Local Hero is a Bill Forsyth movie. Forsyth was a rising star back in the early ‘80s. He made several well-received comedies about the lives of urban young people in Scotland. His success got him the opportunity to work with Warner Brothers, and so he wrote and directed what I consider his best film (though Anthony Sacramone prefers Gregory’s Girl. What does he know?)

The main character in Local Hero is “Mac” MacIntyre (Peter Riegert), who works for Knox Oil, a major corporation in Houston. His life is all about communications at a distance (“I’m really a telex man”) and shallow or broken relationships close at hand. He gets chosen to go to Scotland and negotiate the purchase of an entire fishing village, along with its bay and adjacent acreage, for a refinery and storage facility, because he has a Scottish name – even though he’s actually of Hungarian descent. Admitted to the other-worldly Presence of his boss, Mr. Happer (Burt Lancaster) he finds that the old man doesn’t actually care much about the acquisition at all, but is insistent that he keep his eyes on the sky – his real dream is to discover a comet he can name after himself.

Arriving in Scotland, Mac is greeted by Johnny Oldsen (Capaldi), an uncoordinated young man with “a facility for languages” (though his English is nearly incomprehensible). At a stop at a petroleum laboratory they’re introduced to a researcher named Marina (the lovely Jenny Seagrove) for whom Johnny immediately falls – but who has a secret, later to be revealed.

When they reach their goal, the town of Ferness, they contact the local lawyer, who’s also the innkeeper, and who promises to begin preparing for the acquisition, vowing secrecy. This is actually a technicality, because the whole town has long known they’re coming, and what they’re coming for.

Without giving too much detail, suffice it to say that the humor of the story rises from the contrasting ways in which the oil men and the villagers view the world. Mac and Johnny are drawn ever deeper into the old-fashioned community life of the place, and the natural beauty they know they’re helping to destroy. Meanwhile the villagers are solely interested in the very large sums of money they’ll be getting. At one point a fisherman in a worn-out sweater, who’s planning to buy a Rolls Royce, lectures an equally impoverished friend not to buy a Maserati, because “It’s a false economy to invest in cheap goods!”

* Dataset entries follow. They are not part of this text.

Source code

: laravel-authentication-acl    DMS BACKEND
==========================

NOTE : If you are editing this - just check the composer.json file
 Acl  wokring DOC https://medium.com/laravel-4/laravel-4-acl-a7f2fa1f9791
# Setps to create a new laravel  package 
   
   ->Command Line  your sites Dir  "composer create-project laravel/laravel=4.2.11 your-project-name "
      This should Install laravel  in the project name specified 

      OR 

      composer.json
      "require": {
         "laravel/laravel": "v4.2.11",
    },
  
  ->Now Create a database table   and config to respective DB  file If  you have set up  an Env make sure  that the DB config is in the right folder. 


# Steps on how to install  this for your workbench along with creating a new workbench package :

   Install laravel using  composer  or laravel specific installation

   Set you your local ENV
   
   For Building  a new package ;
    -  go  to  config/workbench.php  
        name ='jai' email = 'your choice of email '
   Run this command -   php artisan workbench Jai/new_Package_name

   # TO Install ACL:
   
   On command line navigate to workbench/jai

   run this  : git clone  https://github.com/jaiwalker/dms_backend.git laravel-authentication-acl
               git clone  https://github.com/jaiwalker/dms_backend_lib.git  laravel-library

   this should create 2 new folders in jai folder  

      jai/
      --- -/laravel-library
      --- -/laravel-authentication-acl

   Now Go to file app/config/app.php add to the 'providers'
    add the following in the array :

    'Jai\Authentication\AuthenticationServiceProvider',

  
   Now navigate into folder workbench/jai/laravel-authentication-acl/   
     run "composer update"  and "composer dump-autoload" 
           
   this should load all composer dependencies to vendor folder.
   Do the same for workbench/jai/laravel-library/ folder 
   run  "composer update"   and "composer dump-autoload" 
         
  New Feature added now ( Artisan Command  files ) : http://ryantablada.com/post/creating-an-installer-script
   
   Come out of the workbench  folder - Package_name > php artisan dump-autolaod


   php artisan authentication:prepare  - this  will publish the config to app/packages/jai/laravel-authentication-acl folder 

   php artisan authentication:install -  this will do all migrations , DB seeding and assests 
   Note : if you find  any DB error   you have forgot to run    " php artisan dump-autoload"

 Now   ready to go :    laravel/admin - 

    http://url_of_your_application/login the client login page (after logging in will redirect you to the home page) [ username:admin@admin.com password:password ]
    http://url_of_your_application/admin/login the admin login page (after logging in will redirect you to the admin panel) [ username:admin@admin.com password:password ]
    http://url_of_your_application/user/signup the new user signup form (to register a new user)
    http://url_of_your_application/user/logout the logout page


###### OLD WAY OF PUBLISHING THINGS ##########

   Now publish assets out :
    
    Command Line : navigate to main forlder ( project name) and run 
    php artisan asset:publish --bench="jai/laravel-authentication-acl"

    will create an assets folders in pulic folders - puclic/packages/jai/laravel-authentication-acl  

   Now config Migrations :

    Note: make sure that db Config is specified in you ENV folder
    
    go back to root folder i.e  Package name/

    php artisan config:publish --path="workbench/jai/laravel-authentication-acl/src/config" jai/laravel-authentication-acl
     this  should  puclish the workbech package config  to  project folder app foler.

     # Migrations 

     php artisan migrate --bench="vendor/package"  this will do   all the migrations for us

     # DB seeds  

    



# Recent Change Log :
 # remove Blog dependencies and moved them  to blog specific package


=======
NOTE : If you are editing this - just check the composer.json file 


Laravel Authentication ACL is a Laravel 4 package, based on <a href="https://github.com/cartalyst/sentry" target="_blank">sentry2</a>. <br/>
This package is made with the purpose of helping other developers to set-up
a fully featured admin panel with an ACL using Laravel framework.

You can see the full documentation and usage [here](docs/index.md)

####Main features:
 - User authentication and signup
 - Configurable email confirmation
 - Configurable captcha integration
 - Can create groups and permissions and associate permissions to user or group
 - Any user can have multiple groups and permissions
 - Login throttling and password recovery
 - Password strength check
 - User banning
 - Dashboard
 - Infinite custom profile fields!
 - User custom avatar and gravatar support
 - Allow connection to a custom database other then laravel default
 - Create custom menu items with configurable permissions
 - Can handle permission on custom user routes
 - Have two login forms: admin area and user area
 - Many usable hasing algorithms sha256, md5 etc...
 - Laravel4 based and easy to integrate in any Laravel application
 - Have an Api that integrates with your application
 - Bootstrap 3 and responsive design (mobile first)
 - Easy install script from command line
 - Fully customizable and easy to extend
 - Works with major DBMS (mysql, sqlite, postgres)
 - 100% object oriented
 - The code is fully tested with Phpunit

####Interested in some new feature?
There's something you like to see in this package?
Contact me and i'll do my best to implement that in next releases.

The story just skirts the edges of seriousness all the way through, and for me it works in a way few movies ever have, before or since. I particularly love the scene at the Ceilidh – the community potluck and dance – which combines surreal comedy with ethereal beauty, both natural and musical. I could watch that segment over and over. And have.

Cautions for language, and for adult themes. It’s not for everyone – some people whom I expected to like it didn’t care for it at all. But it got four stars from me. One of them’s named after Mr. Happer.